And that might have been the end of it, if independent curator artist Jordan Stein hadn’t gone archive diving in preparation for “Night”. The Times’ Randy Kennedy tells this story of “Night” and La Nuit in a 2012 article which I am trying mightily not to retype from start to finish.

Stein, who worked on “Night” with the Glass House’s curator Irene Shum Allen, found a 1974 letter from James Lord in Matisse’s archive at the Morgan Library, that discussed the restoration of La Nuit. Lord’s idea was to have Diego remake the plaster figure, and then to have it cast in bronze as a posthumous edition that somehow noted both brothers’ involvement. “What would you think of having Diego remake the figure?” Lord suggested. “He-and he alone-could do it so that it would be virtually-but of course not absolutely-as if it had been done by Alberto. Indeed, there are more than a few pieces, if the truth were known, in which Diego had as much of a hand as that…I have spoken of this to Diego, and he would be prepared to do the restoration…Would Annette have to be consulted?”

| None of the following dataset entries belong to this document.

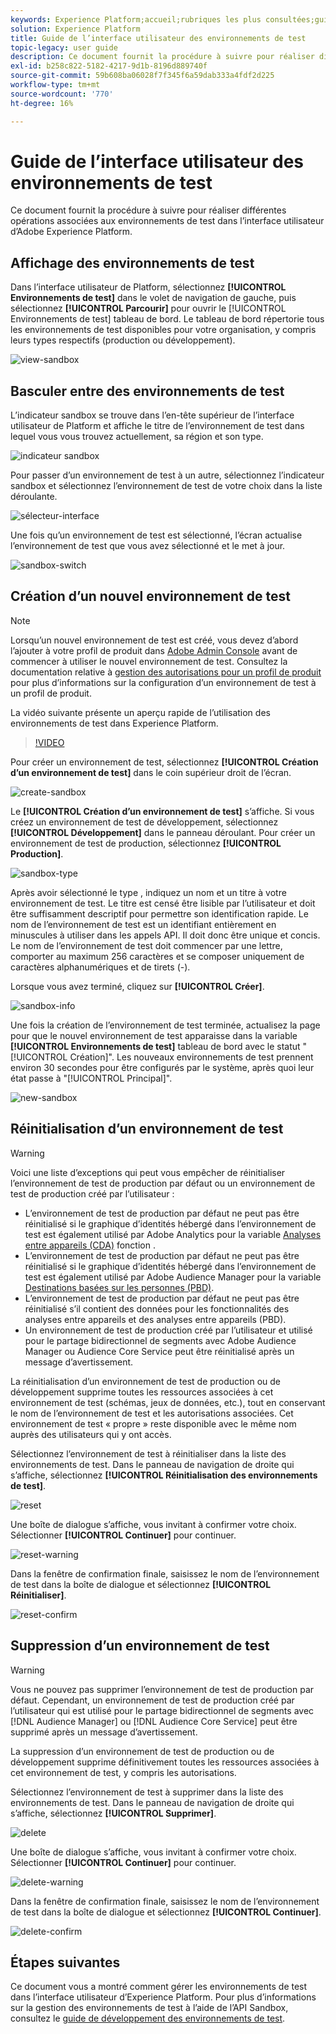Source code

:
 ```yaml
---
keywords: Experience Platform;accueil;rubriques les plus consultées;guide d’utilisation des environnements de test;guide sandbox
solution: Experience Platform
title: Guide de l’interface utilisateur des environnements de test
topic-legacy: user guide
description: Ce document fournit la procédure à suivre pour réaliser différentes opérations associées aux environnements de test dans l’interface utilisateur d’Adobe Experience Platform.
exl-id: b258c822-5182-4217-9d1b-8196d889740f
source-git-commit: 59b608ba06028f7f345f6a59dab333a4fdf2d225
workflow-type: tm+mt
source-wordcount: '770'
ht-degree: 16%

---
```


# Guide de l’interface utilisateur des environnements de test

Ce document fournit la procédure à suivre pour réaliser différentes opérations associées aux environnements de test dans l’interface utilisateur d’Adobe Experience Platform.

## Affichage des environnements de test

Dans l’interface utilisateur de Platform, sélectionnez **[!UICONTROL Environnements de test]** dans le volet de navigation de gauche, puis sélectionnez **[!UICONTROL Parcourir]** pour ouvrir le [!UICONTROL Environnements de test] tableau de bord. Le tableau de bord répertorie tous les environnements de test disponibles pour votre organisation, y compris leurs types respectifs (production ou développement).

![view-sandbox](../images/ui/view-sandboxes.png)

## Basculer entre des environnements de test

L’indicateur sandbox se trouve dans l’en-tête supérieur de l’interface utilisateur de Platform et affiche le titre de l’environnement de test dans lequel vous vous trouvez actuellement, sa région et son type.

![indicateur sandbox](../images/ui/sandbox-indicator.png)

Pour passer d’un environnement de test à un autre, sélectionnez l’indicateur sandbox et sélectionnez l’environnement de test de votre choix dans la liste déroulante.

![sélecteur-interface](../images/ui/switcher-interface.png)

Une fois qu’un environnement de test est sélectionné, l’écran actualise l’environnement de test que vous avez sélectionné et le met à jour.

![sandbox-switch](../images/ui/sandbox-switched.png)

## Création d’un nouvel environnement de test

>[!NOTE]
>
>Lorsqu’un nouvel environnement de test est créé, vous devez d’abord l’ajouter à votre profil de produit dans [Adobe Admin Console](https://adminconsole.adobe.com/) avant de commencer à utiliser le nouvel environnement de test. Consultez la documentation relative à [gestion des autorisations pour un profil de produit](../../access-control/ui/permissions.md) pour plus d’informations sur la configuration d’un environnement de test à un profil de produit.

La vidéo suivante présente un aperçu rapide de l’utilisation des environnements de test dans Experience Platform.

>[!VIDEO](https://video.tv.adobe.com/v/29838/?quality=12&learn=on)

Pour créer un environnement de test, sélectionnez **[!UICONTROL Création d’un environnement de test]** dans le coin supérieur droit de l’écran.

![create-sandbox](../images/ui/create-sandbox.png)

Le **[!UICONTROL Création d’un environnement de test]** s’affiche. Si vous créez un environnement de test de développement, sélectionnez **[!UICONTROL Développement]** dans le panneau déroulant. Pour créer un environnement de test de production, sélectionnez **[!UICONTROL Production]**.

![sandbox-type](../images/ui/sandbox-type.png)

Après avoir sélectionné le type , indiquez un nom et un titre à votre environnement de test. Le titre est censé être lisible par l’utilisateur et doit être suffisamment descriptif pour permettre son identification rapide. Le nom de l’environnement de test est un identifiant entièrement en minuscules à utiliser dans les appels API. Il doit donc être unique et concis. Le nom de l’environnement de test doit commencer par une lettre, comporter au maximum 256 caractères et se composer uniquement de caractères alphanumériques et de tirets (-).

Lorsque vous avez terminé, cliquez sur **[!UICONTROL Créer]**.

![sandbox-info](../images/ui/sandbox-info.png)

Une fois la création de l’environnement de test terminée, actualisez la page pour que le nouvel environnement de test apparaisse dans la variable **[!UICONTROL Environnements de test]** tableau de bord avec le statut &quot;[!UICONTROL Création]&quot;. Les nouveaux environnements de test prennent environ 30 secondes pour être configurés par le système, après quoi leur état passe à &quot;[!UICONTROL Principal]&quot;.

![new-sandbox](../images/ui/new-sandbox.png)

## Réinitialisation d’un environnement de test

>[!WARNING]
>
>Voici une liste d’exceptions qui peut vous empêcher de réinitialiser l’environnement de test de production par défaut ou un environnement de test de production créé par l’utilisateur : <ul><li>L’environnement de test de production par défaut ne peut pas être réinitialisé si le graphique d’identités hébergé dans l’environnement de test est également utilisé par Adobe Analytics pour la variable [Analyses entre appareils (CDA)](https://experienceleague.adobe.com/docs/analytics/components/cda/overview.html?lang=fr) fonction .</li><li>L’environnement de test de production par défaut ne peut pas être réinitialisé si le graphique d’identités hébergé dans l’environnement de test est également utilisé par Adobe Audience Manager pour la variable [Destinations basées sur les personnes (PBD)](https://experienceleague.adobe.com/docs/audience-manager/user-guide/features/destinations/people-based/people-based-destinations-overview.html?lang=fr).</li><li>L’environnement de test de production par défaut ne peut pas être réinitialisé s’il contient des données pour les fonctionnalités des analyses entre appareils et des analyses entre appareils (PBD).</li><li>Un environnement de test de production créé par l’utilisateur et utilisé pour le partage bidirectionnel de segments avec Adobe Audience Manager ou Audience Core Service peut être réinitialisé après un message d’avertissement.</li></ul>

La réinitialisation d’un environnement de test de production ou de développement supprime toutes les ressources associées à cet environnement de test (schémas, jeux de données, etc.), tout en conservant le nom de l’environnement de test et les autorisations associées. Cet environnement de test « propre » reste disponible avec le même nom auprès des utilisateurs qui y ont accès.

Sélectionnez l’environnement de test à réinitialiser dans la liste des environnements de test. Dans le panneau de navigation de droite qui s’affiche, sélectionnez **[!UICONTROL Réinitialisation des environnements de test]**.

![reset](../images/ui/reset.png)

Une boîte de dialogue s’affiche, vous invitant à confirmer votre choix. Sélectionner **[!UICONTROL Continuer]** pour continuer.

![reset-warning](../images/ui/reset-warning.png)

Dans la fenêtre de confirmation finale, saisissez le nom de l’environnement de test dans la boîte de dialogue et sélectionnez **[!UICONTROL Réinitialiser]**.

![reset-confirm](../images/ui/reset-confirm.png)

## Suppression d’un environnement de test

>[!WARNING]
>
>Vous ne pouvez pas supprimer l’environnement de test de production par défaut. Cependant, un environnement de test de production créé par l’utilisateur qui est utilisé pour le partage bidirectionnel de segments avec [!DNL Audience Manager] ou [!DNL Audience Core Service] peut être supprimé après un message d’avertissement.

La suppression d’un environnement de test de production ou de développement supprime définitivement toutes les ressources associées à cet environnement de test, y compris les autorisations.

Sélectionnez l’environnement de test à supprimer dans la liste des environnements de test. Dans le panneau de navigation de droite qui s’affiche, sélectionnez **[!UICONTROL Supprimer]**.

![delete](../images/ui/delete.png)

Une boîte de dialogue s’affiche, vous invitant à confirmer votre choix. Sélectionner **[!UICONTROL Continuer]** pour continuer.

![delete-warning](../images/ui/delete-warning.png)

Dans la fenêtre de confirmation finale, saisissez le nom de l’environnement de test dans la boîte de dialogue et sélectionnez  **[!UICONTROL Continuer]**.

![delete-confirm](../images/ui/delete-confirm.png)

## Étapes suivantes

Ce document vous a montré comment gérer les environnements de test dans l’interface utilisateur d’Experience Platform. Pour plus d’informations sur la gestion des environnements de test à l’aide de l’API Sandbox, consultez le [guide de développement des environnements de test](../api/getting-started.md).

Which, well, yes, Annette would have to be consulted, though in 1974 she was in no position to decide. I just re-read Marc Spiegler’s 2004 ARTnews article [pdf] on the decades-long conflict among the Giacomettis’ assistants, family, collectors, Associations, Fondations, and Stiftungs that had only then begun to settle down. This seemed like a stretch in 1974, and any possible restoration was mooted by Diego’s death in 1985, and no resolution over its ownership was likely during the posthumous shitstorm over Giacometti’s work. It was basically gone.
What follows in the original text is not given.